Por: David Vega
Marshall
McLuhan, ainda nos anos 1960, lançou o conceito de “aldeia global”, prevendo
que a revolução nas mídias de comunicação (a internet nem era popular na época)
transformaria o mundo inteiro, tornando-o mais integrado e como uma aldeia,
onde o sujeito nos EUA não seria tão diferente ao do Japão, e este repleto de
estilos mais em comum com um indiano, francês ou um brasileiro. A partir de
então, principalmente depois dos anos 2000, com o início da internet acessível
ao cidadão convencional, e eu me lembro disso, pois já tinha uma idade que me
permitia fazer leituras de mundo, mesmo que modestas na época, se falava o
tempo todo que iriam abolir fronteiras, que talvez o inglês seria um dia a
primeira língua de todos os países, que o mundo teria um Estado único, ou
então, não existiriam mais Estados, que o conceito de soberania seria
ultrapassado etc. Tinha-se a ideia de que quando as redes de conexão mundiais
operassem igual os cérebros de cada cidadão, todos conectados, feito as veias
de um corpo humano ou as raízes de plantas que se entrelaçam em uma floresta,
nós operaríamos pela ótica universalista, em um mundo de cooperação e mesmo com
o discurso de diversidade, atingiríamos um estágio em que as diferenças não
existiriam mais e todo o planeta seria homogêneo, se aproximando do que o Hegel
chegou a defender, idealisticamente, ou até quem sabe o que Marx pensou,
invertendo a lógica hegeliana de uma humanidade cujos particularismos seriam
sobrepujados por uma uniformidade que traria se não plena, uma igualdade muito
maior.
Pois
bem, é a mesma ingenuidade de quando a máquina a vapor reduziu as distâncias no
século XIX, ou as viagens de navio encurtaram para semanas o que antes se fazia
em meses para se cruzar o Atlântico. A fé depositada na tecnologia que
supostamente serviria para anular questões humanas que muitos não querem
reconhecer que ainda carregamos desde a pré-História, de que ainda temos muito
mais do hominídeo do paleolítico do que do cidadão racional pós iluminismo.
A
revolução da internet fez ascender nossos mais íntimos sentimentos tribais,
voltamos às guildas, aos grupos que se antes eram compostos por laços
sanguíneos, hoje se isolam por compactuarem com as mesmas crenças e afinidades.
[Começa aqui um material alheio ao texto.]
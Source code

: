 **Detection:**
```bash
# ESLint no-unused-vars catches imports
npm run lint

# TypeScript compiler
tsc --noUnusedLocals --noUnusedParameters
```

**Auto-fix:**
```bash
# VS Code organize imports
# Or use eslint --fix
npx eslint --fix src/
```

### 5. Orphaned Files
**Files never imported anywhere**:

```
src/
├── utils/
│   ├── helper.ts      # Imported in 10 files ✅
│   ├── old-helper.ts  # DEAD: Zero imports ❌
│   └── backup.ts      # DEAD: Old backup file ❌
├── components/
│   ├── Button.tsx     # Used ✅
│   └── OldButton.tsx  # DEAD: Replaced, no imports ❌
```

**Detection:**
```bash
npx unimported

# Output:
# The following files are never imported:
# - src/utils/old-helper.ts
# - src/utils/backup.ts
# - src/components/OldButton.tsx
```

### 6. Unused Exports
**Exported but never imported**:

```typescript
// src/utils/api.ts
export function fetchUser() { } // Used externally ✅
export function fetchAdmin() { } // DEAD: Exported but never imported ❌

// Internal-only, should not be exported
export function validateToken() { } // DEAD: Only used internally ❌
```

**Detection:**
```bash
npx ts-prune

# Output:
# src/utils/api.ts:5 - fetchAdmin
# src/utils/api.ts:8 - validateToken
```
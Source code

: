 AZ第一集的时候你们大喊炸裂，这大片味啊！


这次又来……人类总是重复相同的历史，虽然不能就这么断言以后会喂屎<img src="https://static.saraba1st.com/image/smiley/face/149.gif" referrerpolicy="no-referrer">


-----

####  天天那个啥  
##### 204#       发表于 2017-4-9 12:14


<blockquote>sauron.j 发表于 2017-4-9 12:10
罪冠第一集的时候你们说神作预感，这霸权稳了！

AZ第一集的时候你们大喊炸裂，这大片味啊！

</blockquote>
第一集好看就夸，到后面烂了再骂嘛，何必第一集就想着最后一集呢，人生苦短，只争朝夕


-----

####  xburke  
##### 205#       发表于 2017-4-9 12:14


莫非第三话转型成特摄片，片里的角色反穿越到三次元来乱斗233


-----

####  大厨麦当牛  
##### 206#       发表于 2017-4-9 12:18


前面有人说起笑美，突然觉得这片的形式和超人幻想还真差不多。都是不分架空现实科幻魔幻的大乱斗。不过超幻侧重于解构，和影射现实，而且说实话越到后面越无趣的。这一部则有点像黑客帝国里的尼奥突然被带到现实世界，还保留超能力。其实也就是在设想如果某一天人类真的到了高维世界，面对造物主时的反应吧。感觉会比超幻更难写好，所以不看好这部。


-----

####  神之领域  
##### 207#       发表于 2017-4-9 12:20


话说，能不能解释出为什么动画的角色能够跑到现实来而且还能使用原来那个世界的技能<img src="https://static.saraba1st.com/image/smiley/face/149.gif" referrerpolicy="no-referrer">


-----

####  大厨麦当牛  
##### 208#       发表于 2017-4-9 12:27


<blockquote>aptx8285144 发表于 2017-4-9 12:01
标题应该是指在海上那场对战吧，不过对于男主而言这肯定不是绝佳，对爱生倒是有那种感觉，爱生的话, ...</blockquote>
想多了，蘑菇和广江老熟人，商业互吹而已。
São as “bolhas”, a descentralização da informação fez-se surgir diversas “ilhas”
onde todos que elas habitam falam apenas para os seus iguais, também insulados
e voltados para dentro de si mesmos. No mundo do tribalismo global, não existe
mais o consenso, não existe mais uma “versão oficial” dos fatos, a democracia
representativa não consegue uma maioria para se aprovar alguma medida, pois
quase todos sempre estão no ataque; a dúvida, que é o início de uma vida de
questionamentos, simbolizando o início da inquietude intelectual, tornou-se o
exercício de “rejeitar” tudo, é na prática o “Me ne frego” (pouco me importa),
o estilo de vida da negação, a pós verdade não se preocupa com o fato provado
empiricamente, pois tudo dá margem a diferentes interpretações, e as múltiplas
óticas sobre um assunto, cria justamente essas ínsulas onde o sujeito fala
apenas para seus iguais. É o triunfo do privatismo sobre o coletivo, pois
Estado algum pode acompanhar a velocidade da informação ou polícia alguma
conseguirá ser “onisciente” a tudo o que uma população subordinada faz, é o
futuro anárquico, descentralizado e cada vez mais dinâmico. Outro dia eu li que
a cada minuto, cerca de 500 mil vídeos são subidos no YouTube, como alguém
poderá assistir ou acompanhar a tudo o que é lançado no mundo? No mercado
editorial antigamente era lançado meia dúzia de títulos, se o sujeito realmente
tivesse um diferencial na sua obra, se destacava. Hoje, qualquer um pode
publicar um pensamento instantâneo (como estou fazendo agora nessa rede social)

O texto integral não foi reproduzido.